Joan Blaeu (23 September 1596 – 21 December 1673) was a Dutch cartographer born in Alkmaar, the son of cartographer Willem Blaeu.


In 1620, he became a doctor of law but he joined the work of his father. In 1635, they published the Atlas Novus (full title: Theatrum orbis terrarum, sive, Atlas novus) in two volumes. Joan and his brother Cornelius took over the studio after their father died in 1638. Blaeu became the official cartographer of the Dutch East India Company.


Blaeu died in Amsterdam on 21 December 1673. He is buried in the Westerkerk there.


Blaeu's world map, Nova et Accuratissima Terrarum Orbis Tabula, incorporating the discoveries of Abel Tasman, was published in 1648. This map was revolutionary in that it "depicts the solar system according to the heliocentric theories of Nicolaus Copernicus, which show the earth revolving around the sun.... Although Copernicus's groundbreaking book On the Revolutions of the Spheres had been first printed in 1543, just over a century earlier, Blaeu was the first mapmaker to incorporate this revolutionary heliocentric theory into a map of the world."


Blaeu's map was copied for the map of the world set into the pavement of the Groote Burger-Zaal of the new Amsterdam Town Hall, designed by the Dutch architect Jacob van Campen (now the Amsterdam Royal Palace), in 1655.


Blaeu's Hollandia Nova was also depicted in his Archipelagus Orientalis sive Asiaticus published in 1659 in the Kurfürsten Atlas (Atlas of the Great Elector). and used by Melchisédech Thévenot to produce his map, Hollandia Nova—Terre Australe (1664). He also published the 12-volume "Le Grand Atlas, ou Cosmographie blaviane, en laquelle est exactement descritte la terre, la mer, et le ciel". One edition is dated 1663, in folio 540 mm × 340 mm (21 in × 13 in), that contained 593 engraved maps and plates.

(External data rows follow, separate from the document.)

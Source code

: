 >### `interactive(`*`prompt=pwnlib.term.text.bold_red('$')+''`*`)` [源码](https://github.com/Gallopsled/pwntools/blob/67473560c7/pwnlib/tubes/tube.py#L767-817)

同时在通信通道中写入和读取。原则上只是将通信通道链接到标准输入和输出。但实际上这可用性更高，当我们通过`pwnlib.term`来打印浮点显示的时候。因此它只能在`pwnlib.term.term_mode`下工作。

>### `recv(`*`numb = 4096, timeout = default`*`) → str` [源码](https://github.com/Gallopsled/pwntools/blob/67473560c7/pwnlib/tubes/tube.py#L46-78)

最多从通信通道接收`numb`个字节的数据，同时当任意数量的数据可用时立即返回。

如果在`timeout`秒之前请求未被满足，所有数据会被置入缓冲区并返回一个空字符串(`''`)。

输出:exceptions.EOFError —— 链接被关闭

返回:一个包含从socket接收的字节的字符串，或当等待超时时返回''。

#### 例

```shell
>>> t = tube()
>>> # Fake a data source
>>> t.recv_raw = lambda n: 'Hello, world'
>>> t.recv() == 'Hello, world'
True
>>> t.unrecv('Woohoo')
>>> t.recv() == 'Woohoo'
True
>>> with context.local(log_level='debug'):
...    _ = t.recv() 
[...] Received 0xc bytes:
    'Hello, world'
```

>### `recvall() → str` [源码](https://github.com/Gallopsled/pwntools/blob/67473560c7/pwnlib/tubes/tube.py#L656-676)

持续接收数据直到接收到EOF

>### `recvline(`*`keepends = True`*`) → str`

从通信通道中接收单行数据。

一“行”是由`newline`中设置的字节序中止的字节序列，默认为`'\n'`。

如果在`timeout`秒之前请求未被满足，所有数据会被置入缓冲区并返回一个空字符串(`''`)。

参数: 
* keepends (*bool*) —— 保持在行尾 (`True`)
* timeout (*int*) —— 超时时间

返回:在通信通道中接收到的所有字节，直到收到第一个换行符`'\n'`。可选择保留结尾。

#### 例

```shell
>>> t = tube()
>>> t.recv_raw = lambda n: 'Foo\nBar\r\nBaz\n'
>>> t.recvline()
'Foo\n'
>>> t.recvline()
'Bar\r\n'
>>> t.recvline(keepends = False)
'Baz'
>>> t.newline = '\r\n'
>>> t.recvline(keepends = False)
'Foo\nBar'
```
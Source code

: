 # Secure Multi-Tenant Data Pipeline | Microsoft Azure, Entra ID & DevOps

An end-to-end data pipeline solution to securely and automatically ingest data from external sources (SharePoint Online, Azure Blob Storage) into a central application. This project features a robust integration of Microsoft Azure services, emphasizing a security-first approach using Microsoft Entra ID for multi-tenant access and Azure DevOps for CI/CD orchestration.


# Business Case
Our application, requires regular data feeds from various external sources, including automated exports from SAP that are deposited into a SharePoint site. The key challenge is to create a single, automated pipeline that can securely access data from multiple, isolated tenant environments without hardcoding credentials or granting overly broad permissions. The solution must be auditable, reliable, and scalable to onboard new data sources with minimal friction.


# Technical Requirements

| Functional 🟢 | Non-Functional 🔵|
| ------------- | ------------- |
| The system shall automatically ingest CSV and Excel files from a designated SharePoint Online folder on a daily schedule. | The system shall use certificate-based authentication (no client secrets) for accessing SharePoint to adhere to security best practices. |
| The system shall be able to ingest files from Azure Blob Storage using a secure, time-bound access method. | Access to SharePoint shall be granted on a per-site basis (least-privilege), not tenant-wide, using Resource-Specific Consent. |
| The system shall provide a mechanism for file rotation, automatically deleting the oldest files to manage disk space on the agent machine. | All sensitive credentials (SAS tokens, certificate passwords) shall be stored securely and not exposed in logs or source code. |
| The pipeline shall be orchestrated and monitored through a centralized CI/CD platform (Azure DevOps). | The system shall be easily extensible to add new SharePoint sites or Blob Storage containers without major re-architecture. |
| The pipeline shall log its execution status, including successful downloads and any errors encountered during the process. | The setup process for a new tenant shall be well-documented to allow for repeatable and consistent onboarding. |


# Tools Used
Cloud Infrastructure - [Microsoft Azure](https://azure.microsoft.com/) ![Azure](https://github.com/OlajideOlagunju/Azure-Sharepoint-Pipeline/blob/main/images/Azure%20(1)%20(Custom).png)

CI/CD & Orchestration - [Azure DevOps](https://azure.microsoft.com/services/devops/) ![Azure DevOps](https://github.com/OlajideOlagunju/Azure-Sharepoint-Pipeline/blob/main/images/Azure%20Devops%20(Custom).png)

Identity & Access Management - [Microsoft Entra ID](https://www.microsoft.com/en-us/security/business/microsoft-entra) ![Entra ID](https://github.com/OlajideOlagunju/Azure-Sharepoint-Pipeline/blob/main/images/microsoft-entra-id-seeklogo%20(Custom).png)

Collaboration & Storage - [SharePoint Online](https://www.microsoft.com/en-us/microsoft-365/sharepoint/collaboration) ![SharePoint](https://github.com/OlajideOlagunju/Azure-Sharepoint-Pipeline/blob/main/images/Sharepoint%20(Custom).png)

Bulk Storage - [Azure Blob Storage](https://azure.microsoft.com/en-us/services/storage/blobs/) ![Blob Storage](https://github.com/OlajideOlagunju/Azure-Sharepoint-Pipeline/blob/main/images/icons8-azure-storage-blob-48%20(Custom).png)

Around 1649, Blaeu published a collection of Dutch city maps named Toonneel der Steeden (Views of Cities). In 1651, he was voted into the Amsterdam council. In 1654, Blaeu published the first atlas of Scotland, devised by Timothy Pont. In 1662, he reissued the Atlas Novus, also known as Atlas Maior, in 11 volumes, and one for oceans. A cosmology was planned as their next project, but a fire destroyed the studio completely in 1672.